**What is being asked**
When you reach the line containing "haven't been established." in the entries below, start writing out each line exactly, and stop after the line containing "burning) and dryness/peeling.".

**Input records**
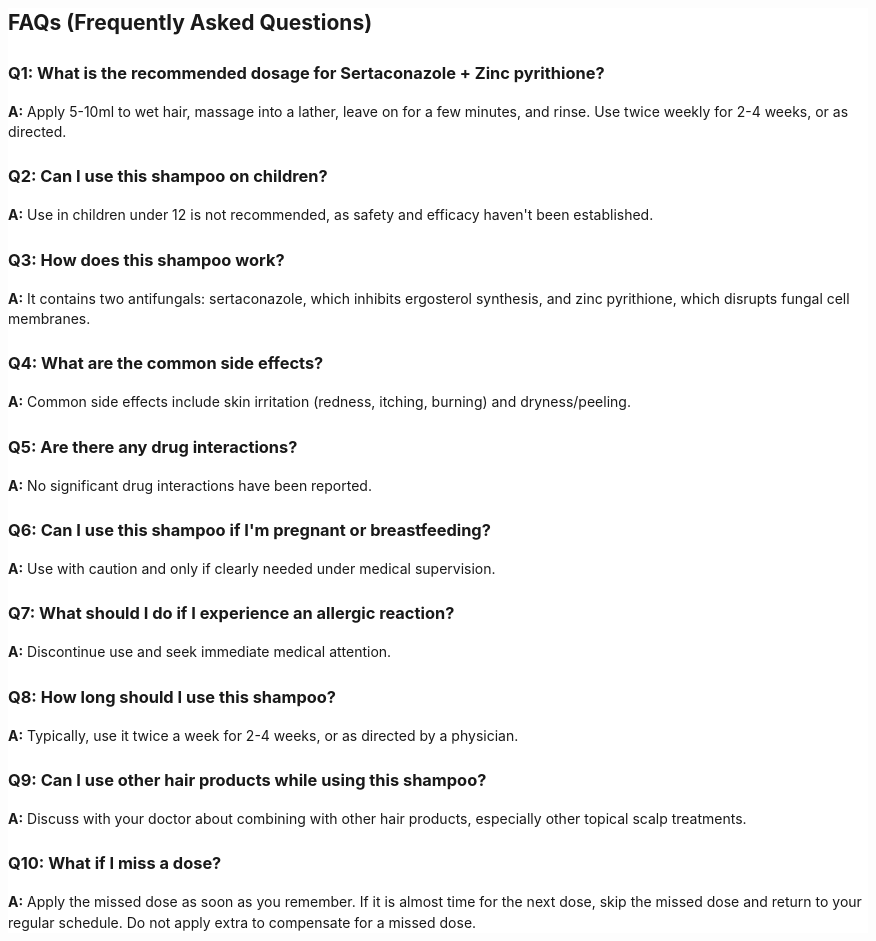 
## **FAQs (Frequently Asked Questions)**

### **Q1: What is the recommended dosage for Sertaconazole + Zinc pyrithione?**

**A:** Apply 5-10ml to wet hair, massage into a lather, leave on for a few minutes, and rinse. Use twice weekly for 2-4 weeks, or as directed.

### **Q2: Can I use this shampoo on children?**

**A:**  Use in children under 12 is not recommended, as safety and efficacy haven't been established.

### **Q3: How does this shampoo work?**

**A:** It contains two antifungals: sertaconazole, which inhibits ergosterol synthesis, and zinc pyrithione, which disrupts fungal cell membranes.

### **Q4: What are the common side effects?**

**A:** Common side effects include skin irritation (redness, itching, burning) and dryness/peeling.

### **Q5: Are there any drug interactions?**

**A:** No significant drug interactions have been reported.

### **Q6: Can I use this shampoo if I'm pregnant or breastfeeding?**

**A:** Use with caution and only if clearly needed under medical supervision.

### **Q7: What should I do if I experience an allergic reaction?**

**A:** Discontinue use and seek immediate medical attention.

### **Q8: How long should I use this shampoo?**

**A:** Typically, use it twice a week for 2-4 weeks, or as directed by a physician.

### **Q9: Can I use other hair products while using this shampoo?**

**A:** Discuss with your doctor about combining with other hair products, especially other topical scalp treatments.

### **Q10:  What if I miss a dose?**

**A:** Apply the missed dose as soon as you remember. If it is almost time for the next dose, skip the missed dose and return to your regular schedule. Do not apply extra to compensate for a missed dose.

...

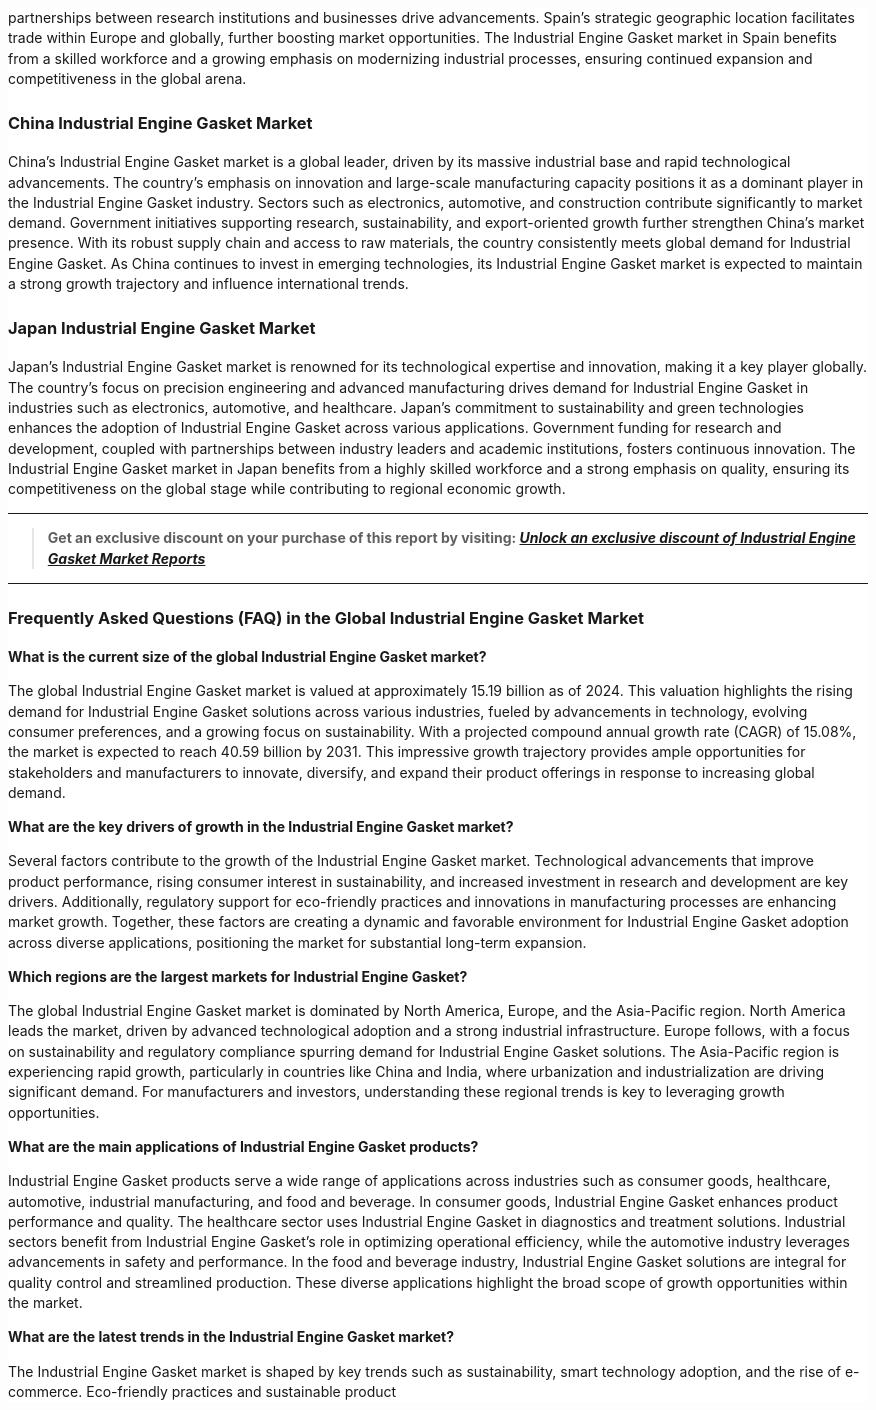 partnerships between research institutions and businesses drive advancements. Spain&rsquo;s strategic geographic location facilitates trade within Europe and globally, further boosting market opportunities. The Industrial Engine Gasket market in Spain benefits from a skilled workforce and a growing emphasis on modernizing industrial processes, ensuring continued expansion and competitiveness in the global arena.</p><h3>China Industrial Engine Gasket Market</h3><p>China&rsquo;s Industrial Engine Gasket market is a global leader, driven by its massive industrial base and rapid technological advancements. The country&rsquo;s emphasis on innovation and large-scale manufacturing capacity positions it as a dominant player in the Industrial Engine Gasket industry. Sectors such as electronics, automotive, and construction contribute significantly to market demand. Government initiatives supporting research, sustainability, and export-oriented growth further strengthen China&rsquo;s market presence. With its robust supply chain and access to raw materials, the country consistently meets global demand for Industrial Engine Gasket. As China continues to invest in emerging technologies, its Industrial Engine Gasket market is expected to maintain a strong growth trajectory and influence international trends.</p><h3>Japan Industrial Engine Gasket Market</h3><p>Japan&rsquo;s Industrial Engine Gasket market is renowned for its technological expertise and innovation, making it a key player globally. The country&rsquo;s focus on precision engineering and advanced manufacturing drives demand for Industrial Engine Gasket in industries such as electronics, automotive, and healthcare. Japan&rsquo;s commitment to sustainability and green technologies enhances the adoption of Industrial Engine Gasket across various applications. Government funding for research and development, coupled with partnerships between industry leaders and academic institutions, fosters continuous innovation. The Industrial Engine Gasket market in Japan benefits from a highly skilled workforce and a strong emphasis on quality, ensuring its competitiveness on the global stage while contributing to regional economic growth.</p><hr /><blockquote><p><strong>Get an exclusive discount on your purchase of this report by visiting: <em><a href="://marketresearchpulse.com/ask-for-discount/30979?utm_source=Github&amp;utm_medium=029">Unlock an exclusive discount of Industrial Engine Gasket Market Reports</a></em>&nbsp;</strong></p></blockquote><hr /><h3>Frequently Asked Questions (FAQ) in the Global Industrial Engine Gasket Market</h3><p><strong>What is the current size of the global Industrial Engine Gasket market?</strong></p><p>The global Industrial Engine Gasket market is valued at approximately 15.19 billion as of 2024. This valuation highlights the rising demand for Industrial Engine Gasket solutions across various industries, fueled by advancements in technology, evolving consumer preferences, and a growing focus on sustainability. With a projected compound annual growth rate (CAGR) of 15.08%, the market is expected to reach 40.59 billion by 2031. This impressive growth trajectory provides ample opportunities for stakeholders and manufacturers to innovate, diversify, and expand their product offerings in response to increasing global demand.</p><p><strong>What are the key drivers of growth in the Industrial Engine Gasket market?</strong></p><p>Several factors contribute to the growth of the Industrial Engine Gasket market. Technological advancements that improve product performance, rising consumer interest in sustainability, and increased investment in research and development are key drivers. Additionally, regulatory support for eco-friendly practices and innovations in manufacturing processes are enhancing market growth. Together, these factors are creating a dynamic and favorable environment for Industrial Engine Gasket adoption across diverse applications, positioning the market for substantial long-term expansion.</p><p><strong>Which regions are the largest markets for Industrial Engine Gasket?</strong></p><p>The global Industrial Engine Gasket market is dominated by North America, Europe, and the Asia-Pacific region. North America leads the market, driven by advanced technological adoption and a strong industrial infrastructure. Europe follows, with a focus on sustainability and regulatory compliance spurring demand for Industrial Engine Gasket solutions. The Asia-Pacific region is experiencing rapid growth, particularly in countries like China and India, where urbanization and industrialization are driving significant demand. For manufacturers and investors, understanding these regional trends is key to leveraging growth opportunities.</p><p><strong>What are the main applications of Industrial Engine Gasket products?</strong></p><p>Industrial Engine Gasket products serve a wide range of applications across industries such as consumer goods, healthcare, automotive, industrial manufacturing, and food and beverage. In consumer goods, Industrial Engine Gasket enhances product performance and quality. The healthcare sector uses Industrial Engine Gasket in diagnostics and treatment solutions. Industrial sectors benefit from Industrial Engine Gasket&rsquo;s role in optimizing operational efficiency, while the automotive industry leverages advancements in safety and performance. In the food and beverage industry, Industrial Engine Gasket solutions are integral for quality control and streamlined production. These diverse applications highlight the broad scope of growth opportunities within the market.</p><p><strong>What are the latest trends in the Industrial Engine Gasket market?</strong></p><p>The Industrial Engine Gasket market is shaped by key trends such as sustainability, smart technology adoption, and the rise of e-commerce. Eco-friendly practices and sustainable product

**Response to the exercise**
**A:**  Use in children under 12 is not recommended, as safety and efficacy haven't been established.

### **Q3: How does this shampoo work?**

**A:** It contains two antifungals: sertaconazole, which inhibits ergosterol synthesis, and zinc pyrithione, which disrupts fungal cell membranes.

### **Q4: What are the common side effects?**

**A:** Common side effects include skin irritation (redness, itching, burning) and dryness/peeling.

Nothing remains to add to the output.